Too fast to write about it

Apr 22nd, 2009 Posted in Being in the process | 2 comments »

It’s been a while since I’ve written anything, and part of that is because I was directing a lot of my energy into exploring a new technique (to me) called Core Transformation.  But that’s for another time.

Right now I just wanted to talk about how sometimes I can’t write anything down, because before I’ve even got halfway through writing a post my entire outlook has changed.  I can start a rant about something and before I’ve finished the act of bringing my attention to it has changed it.

So what to write about when everything I thinking keeps changing?  The answer: I’ll write about the fact that everything keeps changing so fast I can’t write about it!

A change in focus

The parts that are constantly changing are my patterns, or issues, or unhelpful thinking, or whatever term you use.  These can change so fast that my thinking transforms partway through forming a sentence.  Powerful and also thoroughly confusing when trying to form a post about my thoughts.

So for now I’m not going to write about my thinking.  I can mention that I had a panic about rejection again recently, but then realised that I didn’t need to by the time I’d written it down.  I can write that I suddenly remember how I judge people with my thinking, or react emotionally to what they do, only to then notice that my thinking is unhelpful and have it stop.  But by the time I’m sat down to write about it, or even just grabbed a pen and paper to make a note, it seems like ancient history already.  It’s over, in the past, and no longer important enough for me to need to give it more thought and energy.

I need something else to write about.  Fortunately, I have some new ideas.

The journey to nowhere

Apr 4th, 2009 Posted in Being in the process | 8 comments »

Joely wrote a post about there being no “there” to go to and it got me thinking about where I was going on this (for lack of a better word) journey I’m currently on, that was originally started by a sense that I was in the wrong place.

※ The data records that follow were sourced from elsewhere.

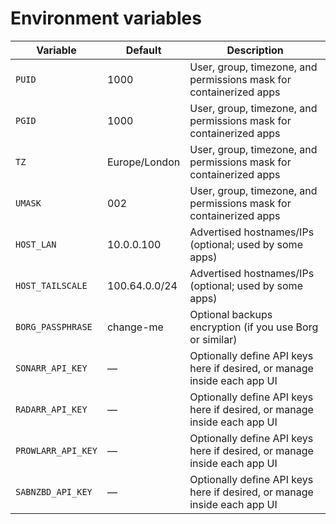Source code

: <!-- This file is generated by scripts/generate_env_docs.py. Do not edit manually. -->

# Environment variables

| Variable | Default | Description |
| --- | --- | --- |
| `PUID` | 1000 | User, group, timezone, and permissions mask for containerized apps |
| `PGID` | 1000 | User, group, timezone, and permissions mask for containerized apps |
| `TZ` | Europe/London | User, group, timezone, and permissions mask for containerized apps |
| `UMASK` | 002 | User, group, timezone, and permissions mask for containerized apps |
| `HOST_LAN` | 10.0.0.100 | Advertised hostnames/IPs (optional; used by some apps) |
| `HOST_TAILSCALE` | 100.64.0.0/24 | Advertised hostnames/IPs (optional; used by some apps) |
| `BORG_PASSPHRASE` | change-me | Optional backups encryption (if you use Borg or similar) |
| `SONARR_API_KEY` | — | Optionally define API keys here if desired, or manage inside each app UI |
| `RADARR_API_KEY` | — | Optionally define API keys here if desired, or manage inside each app UI |
| `PROWLARR_API_KEY` | — | Optionally define API keys here if desired, or manage inside each app UI |
| `SABNZBD_API_KEY` | — | Optionally define API keys here if desired, or manage inside each app UI |

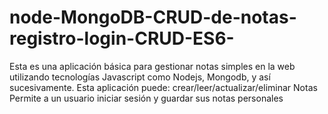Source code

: # node-MongoDB-CRUD-de-notas-registro-login-CRUD-ES6-
Esta es una aplicación básica para gestionar notas simples en la web utilizando tecnologías Javascript como Nodejs, Mongodb, y así sucesivamente. Esta aplicación puede:  crear/leer/actualizar/eliminar Notas Permite a un usuario iniciar sesión y guardar sus notas personales
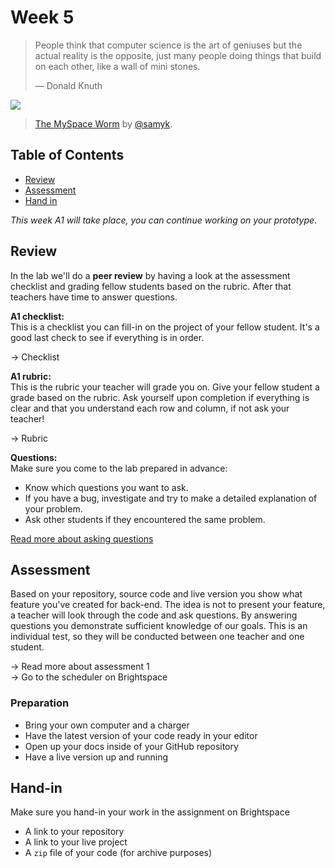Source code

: # Week 5

> People think that computer science is the art of geniuses but the actual
> reality is the opposite, just many people doing things that build on each
> other, like a wall of mini stones.
>
> — Donald Knuth

[![][inspiration-cover]][inspiration-link]

> [The MySpace Worm][inspiration-link] by
> [@samyk][inspiration-author].

## Table of Contents
*  [Review](#review)
*  [Assessment](#assesment)
*  [Hand in](#hand-in)

_This week A1 will take place, you can continue working on your prototype_.

## Review

In the lab we'll do a **peer review** by having a look at the assessment checklist and grading fellow students based on the rubric. After that teachers have time to answer questions.

**A1 checklist:**  
This is a checklist you can fill-in on the project of your fellow student. It's a good last check to see if everything is in order.

→ Checklist

**A1 rubric:**  
This is the rubric your teacher will grade you on. Give your fellow student a grade based on the rubric. Ask yourself upon completion if everything is clear and that you understand each row and column, if not ask your teacher!

→ Rubric

**Questions:**  
Make sure you come to the lab prepared in advance:

* Know which questions you want to ask.
* If you have a bug, investigate and try to make a detailed explanation of your problem.
* Ask other students if they encountered the same problem.

[Read more about asking questions](/docs/asking-questions.md)


## Assessment

Based on your repository, source code and live version you show what feature you've created for back-end. The idea is not to present your feature, a teacher will look through the code and ask questions. By answering questions you demonstrate sufficient knowledge of our goals. This is an individual test, so they will be conducted between one teacher and one student.

→ Read more about assessment 1  
→ Go to the scheduler on Brightspace

### Preparation

* Bring your own computer and a charger
* Have the latest version of your code ready in your editor
* Open up your docs inside of your GitHub repository
* Have a live version up and running

## Hand-in
Make sure you hand-in your work in the assignment on Brightspace
* A link to your repository
* A link to your live project
* A `zip` file of your code (for archive purposes)



[inspiration-cover]: /assets/images/samy-is-my-hero.png
[inspiration-link]: http://samy.pl/popular/
[inspiration-author]: https://github.com/samyk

There is no “there” to get to

The post mentioned (to paraphrase) the idea that being “nearly there” in terms of personal development is an ongoing situation.  That you don’t really ever get “there” because “there” is the make-believe utopian state of perfection that no person will ever reach.

This makes a lot of sense, but only I think after getting to the point where mindfulness has become a habit, at least for me.  I have gone through a series of steps that means I can, with hindsight, see how this has been true for me.  So far it’s been like this:

  • At first there is the learnt numbness (for many different reasons; so many of us do learn it however)
  • Then there is the dissatisfaction
  • Then the decision to find another way (such a big deal at that time – and it is something to celebrate for each person)
  • Then the drive to find some big white light
  • And then the gradual realisation that it was something very small all along that needed to change

It’s the last part that I think is the realisation that there is no “there” to get to, that we aren’t broken, that we don’t need fixing, that we can accept ourselves as we are now, that we’ll never be finished and have no issues to work on.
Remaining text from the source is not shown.